→ How to complete this task
Give every line from the entries that contains "tokenType".

Stored dataset items:
----------
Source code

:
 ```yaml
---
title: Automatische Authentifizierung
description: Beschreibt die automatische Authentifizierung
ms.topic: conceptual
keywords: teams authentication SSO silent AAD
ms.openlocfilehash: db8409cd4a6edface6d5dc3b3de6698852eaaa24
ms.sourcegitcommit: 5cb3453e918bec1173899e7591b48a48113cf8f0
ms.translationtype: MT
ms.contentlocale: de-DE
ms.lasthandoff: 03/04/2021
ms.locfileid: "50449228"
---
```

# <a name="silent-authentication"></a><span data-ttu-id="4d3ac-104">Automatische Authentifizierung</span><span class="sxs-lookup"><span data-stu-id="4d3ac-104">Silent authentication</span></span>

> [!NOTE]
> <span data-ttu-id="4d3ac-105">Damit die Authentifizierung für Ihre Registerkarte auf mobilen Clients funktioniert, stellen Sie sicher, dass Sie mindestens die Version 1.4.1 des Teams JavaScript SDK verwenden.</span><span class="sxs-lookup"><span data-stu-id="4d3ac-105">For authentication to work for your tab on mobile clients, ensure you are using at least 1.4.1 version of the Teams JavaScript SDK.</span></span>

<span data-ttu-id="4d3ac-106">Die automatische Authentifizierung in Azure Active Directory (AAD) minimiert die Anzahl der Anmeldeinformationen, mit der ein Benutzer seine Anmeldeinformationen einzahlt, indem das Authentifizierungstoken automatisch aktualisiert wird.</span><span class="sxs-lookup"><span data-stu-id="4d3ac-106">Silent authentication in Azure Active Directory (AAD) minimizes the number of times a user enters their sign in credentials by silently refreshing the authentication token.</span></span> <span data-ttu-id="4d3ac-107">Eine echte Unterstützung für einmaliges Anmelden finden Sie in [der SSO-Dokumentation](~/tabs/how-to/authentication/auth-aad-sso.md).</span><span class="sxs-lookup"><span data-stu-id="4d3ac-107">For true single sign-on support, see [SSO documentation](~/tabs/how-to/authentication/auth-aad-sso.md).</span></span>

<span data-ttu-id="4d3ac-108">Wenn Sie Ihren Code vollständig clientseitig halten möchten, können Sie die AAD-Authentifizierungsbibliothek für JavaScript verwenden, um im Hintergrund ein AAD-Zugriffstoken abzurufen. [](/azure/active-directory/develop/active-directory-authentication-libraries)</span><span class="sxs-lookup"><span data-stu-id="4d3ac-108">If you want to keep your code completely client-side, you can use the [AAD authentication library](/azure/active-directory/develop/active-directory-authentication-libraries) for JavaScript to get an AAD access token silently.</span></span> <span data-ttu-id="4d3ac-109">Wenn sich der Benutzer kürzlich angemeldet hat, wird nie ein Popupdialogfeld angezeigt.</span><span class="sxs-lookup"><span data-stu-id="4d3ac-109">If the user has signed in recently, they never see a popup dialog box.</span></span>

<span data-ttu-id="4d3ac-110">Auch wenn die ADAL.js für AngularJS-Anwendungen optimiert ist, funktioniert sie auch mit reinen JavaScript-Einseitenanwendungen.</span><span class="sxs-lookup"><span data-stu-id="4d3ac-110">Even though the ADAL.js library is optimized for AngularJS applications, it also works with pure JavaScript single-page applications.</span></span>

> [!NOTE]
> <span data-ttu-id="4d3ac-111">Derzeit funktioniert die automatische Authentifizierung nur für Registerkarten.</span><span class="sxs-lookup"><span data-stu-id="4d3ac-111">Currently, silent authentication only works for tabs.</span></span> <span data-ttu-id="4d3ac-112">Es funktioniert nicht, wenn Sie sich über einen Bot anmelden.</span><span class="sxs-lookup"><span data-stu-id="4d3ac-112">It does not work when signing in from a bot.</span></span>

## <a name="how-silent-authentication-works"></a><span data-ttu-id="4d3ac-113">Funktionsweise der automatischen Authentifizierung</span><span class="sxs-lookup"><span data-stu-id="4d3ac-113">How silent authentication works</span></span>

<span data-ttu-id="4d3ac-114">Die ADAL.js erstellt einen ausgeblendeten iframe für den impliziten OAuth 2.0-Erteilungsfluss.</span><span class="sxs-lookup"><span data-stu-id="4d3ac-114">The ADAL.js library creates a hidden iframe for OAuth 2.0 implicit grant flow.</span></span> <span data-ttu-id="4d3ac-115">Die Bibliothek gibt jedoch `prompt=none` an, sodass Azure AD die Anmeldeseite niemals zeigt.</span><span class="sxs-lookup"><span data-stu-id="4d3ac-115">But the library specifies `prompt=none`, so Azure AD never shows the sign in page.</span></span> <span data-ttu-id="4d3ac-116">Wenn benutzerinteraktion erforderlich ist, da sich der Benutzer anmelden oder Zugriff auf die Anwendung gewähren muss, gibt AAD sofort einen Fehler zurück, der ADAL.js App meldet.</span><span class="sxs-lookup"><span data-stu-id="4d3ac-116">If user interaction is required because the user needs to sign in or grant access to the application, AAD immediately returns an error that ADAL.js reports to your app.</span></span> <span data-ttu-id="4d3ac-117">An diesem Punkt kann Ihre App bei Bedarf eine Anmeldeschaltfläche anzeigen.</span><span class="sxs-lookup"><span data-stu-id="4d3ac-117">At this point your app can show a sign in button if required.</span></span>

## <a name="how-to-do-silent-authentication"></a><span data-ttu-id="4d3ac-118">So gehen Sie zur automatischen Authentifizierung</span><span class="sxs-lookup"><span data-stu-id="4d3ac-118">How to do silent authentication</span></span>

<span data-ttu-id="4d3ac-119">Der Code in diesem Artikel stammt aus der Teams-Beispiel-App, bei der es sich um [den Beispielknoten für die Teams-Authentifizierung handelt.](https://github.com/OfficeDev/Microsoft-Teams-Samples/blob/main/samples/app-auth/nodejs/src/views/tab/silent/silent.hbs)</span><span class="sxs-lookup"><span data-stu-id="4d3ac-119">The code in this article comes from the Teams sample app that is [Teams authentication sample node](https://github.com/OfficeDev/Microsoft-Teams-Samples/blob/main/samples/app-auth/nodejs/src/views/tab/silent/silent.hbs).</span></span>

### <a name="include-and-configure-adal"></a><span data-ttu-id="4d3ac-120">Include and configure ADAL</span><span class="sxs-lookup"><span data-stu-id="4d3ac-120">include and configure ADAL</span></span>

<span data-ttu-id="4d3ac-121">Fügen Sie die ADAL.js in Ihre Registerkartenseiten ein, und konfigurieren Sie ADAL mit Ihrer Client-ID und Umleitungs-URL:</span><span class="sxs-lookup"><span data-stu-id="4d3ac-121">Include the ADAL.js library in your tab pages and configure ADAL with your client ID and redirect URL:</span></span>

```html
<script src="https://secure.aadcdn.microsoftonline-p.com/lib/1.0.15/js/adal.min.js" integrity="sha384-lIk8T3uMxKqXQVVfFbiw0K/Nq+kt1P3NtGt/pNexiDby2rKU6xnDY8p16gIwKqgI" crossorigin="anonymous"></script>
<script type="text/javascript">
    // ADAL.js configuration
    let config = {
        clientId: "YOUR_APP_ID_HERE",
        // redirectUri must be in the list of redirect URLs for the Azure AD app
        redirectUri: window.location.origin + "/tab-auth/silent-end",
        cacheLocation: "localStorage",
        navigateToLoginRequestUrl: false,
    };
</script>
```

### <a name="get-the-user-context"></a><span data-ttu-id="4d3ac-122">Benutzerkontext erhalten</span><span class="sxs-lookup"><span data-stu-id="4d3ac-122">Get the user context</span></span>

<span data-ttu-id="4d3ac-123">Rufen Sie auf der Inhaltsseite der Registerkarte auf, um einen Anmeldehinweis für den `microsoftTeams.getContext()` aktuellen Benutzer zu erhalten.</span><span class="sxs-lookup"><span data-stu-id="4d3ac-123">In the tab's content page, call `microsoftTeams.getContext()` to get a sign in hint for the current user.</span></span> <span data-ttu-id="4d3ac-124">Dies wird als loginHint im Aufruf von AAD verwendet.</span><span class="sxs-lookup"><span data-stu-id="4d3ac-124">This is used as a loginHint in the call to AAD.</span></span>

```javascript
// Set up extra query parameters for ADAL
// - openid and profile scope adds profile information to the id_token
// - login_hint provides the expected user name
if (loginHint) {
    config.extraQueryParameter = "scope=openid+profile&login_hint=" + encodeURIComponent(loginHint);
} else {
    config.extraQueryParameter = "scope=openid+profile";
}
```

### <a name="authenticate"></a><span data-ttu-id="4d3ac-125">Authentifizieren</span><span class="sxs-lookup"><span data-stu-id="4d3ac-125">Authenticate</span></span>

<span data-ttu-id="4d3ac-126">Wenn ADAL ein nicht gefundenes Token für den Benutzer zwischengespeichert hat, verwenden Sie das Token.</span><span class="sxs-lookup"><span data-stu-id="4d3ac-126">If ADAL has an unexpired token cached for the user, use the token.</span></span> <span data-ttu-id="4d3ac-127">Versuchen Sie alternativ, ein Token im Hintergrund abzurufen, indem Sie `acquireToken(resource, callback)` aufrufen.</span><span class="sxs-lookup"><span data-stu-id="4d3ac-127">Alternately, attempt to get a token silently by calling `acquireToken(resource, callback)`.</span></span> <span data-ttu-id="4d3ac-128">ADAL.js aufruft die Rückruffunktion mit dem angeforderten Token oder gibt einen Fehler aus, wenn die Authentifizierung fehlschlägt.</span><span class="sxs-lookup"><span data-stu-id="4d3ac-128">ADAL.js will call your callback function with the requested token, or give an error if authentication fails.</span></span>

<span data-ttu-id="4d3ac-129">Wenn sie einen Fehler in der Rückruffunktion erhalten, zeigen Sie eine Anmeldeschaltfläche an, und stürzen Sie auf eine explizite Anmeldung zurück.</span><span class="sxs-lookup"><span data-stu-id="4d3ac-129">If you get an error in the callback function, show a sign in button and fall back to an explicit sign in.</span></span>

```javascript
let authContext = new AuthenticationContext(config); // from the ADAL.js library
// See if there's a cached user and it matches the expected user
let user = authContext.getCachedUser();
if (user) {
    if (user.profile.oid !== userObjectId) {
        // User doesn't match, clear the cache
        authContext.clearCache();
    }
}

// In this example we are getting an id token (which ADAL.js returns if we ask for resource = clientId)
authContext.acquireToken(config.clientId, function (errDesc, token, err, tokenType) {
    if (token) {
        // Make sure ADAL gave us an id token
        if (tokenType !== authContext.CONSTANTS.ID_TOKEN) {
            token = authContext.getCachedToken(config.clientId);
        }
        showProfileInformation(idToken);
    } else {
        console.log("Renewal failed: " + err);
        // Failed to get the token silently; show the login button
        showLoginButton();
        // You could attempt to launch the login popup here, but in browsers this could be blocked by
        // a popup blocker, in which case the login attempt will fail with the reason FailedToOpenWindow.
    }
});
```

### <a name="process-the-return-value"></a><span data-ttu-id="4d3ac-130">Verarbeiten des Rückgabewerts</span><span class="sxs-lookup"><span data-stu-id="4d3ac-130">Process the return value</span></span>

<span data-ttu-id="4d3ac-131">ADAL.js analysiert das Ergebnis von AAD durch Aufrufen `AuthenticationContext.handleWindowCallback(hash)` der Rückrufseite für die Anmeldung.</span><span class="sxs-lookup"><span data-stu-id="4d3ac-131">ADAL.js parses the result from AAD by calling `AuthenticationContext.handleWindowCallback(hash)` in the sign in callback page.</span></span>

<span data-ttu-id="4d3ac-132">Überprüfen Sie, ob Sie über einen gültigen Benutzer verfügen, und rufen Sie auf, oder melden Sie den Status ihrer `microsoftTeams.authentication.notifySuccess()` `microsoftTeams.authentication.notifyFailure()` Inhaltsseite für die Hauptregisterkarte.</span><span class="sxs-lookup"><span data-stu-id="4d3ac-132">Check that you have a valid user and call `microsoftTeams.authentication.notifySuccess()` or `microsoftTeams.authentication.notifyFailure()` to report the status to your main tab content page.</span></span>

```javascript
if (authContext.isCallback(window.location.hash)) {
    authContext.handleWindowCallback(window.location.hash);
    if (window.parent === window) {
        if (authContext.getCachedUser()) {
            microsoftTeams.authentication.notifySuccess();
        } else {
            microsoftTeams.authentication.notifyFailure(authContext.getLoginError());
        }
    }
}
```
----------
→ Exercise solution
authContext.acquireToken(config.clientId, function (errDesc, token, err, tokenType) {
        if (tokenType !== authContext.CONSTANTS.ID_TOKEN) {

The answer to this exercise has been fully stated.